Required action:
From the data below, return each line in which the string "stats" is found.

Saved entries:
===

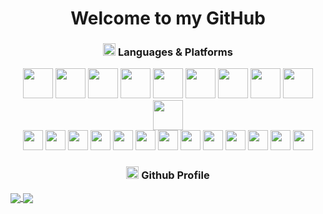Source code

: <h1 align="center">
  Welcome to my GitHub
</h1>

<h3 align="center"><img src="https://github.com/raya0106/raya0106/blob/main/public/img/code.gif" height="20" /> Languages & Platforms</h3>
<div align="center">
  <div class="icons1">
    <img src="https://github.com/raya0106/raya0106/blob/main/public/icons/mysql.png" style="width: 48px">
    <img src="https://github.com/raya0106/raya0106/blob/main/public/icons/mongodb.png" style="width: 48px">
    <img src="https://github.com/raya0106/raya0106/blob/main/public/icons/c++.png" style="width: 48px">
    <img src="https://github.com/raya0106/raya0106/blob/main/public/icons/csharp.png" style="width: 48px">
    <img src="https://github.com/raya0106/raya0106/blob/main/public/icons/html.png" style="width: 48px">
    <img src="https://github.com/raya0106/raya0106/blob/main/public/icons/css.png" style="width: 48px">
    <img src="https://github.com/raya0106/raya0106/blob/main/public/icons/php.png" style="width: 48px">
    <img src="https://github.com/raya0106/raya0106/blob/main/public/icons/nodejs.png" style="width: 48px">
    <img src="https://github.com/raya0106/raya0106/blob/main/public/icons/python.png" style="width: 48px">
    <img src="https://github.com/raya0106/raya0106/blob/main/public/icons/blockchain.png" style="width: 48px">
  </div>
  <div class="icons2">
    <img src="https://github.com/raya0106/raya0106/blob/main/public/icons/bootstrap.png" style="width: 32px">
    <img src="https://github.com/raya0106/raya0106/blob/main/public/icons/sass.png" style="width: 32px">
    <img src="https://github.com/raya0106/raya0106/blob/main/public/icons/tailwindcss.png" style="width: 32px">
    <img src="https://github.com/raya0106/raya0106/blob/main/public/icons/laravel.png" style="width: 32px">
    <img src="https://github.com/raya0106/raya0106/blob/main/public/icons/wordpress.png" style="width: 32px">
    <img src="https://github.com/raya0106/raya0106/blob/main/public/icons/angularjs.png" style="width: 32px">
    <img src="https://github.com/raya0106/raya0106/blob/main/public/icons/reactjs.png" style="width: 32px">
    <img src="https://github.com/raya0106/raya0106/blob/main/public/icons/vuejs.png" style="width: 32px">
    <img src="https://github.com/raya0106/raya0106/blob/main/public/icons/django.png" style="width: 32px">
    <img src="https://github.com/raya0106/raya0106/blob/main/public/icons/bitcoin.png" style="width: 32px">
    <img src="https://github.com/raya0106/raya0106/blob/main/public/icons/rust.png" style="width: 32px">
    <img src="https://github.com/raya0106/raya0106/blob/main/public/icons/solidity.png" style="width: 32px">
    <img src="https://github.com/raya0106/raya0106/blob/main/public/icons/solana.png" style="width: 32px">
  </div>
</div>

<h3 align="center"><img src="https://github.com/foryou929/foryou929/blob/main/public/img/code.gif" height="20" /> Github Profile</h3>

<a href="https://github.com/foryou929">
  <img align="center" src="https://github-readme-stats.vercel.app/api?username=foryou929&border_color=d0d7de" />
</a>
<a href="https://github.com/foryou929">
  <img align="center" src="https://github-readme-stats.vercel.app/api/top-langs/?username=foryou929&layout=compact&border_color=d0d7de" />
</a>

===

Exercise result:
  <img align="center" src="https://github-readme-stats.vercel.app/api?username=foryou929&border_color=d0d7de" />
  <img align="center" src="https://github-readme-stats.vercel.app/api/top-langs/?username=foryou929&layout=compact&border_color=d0d7de" />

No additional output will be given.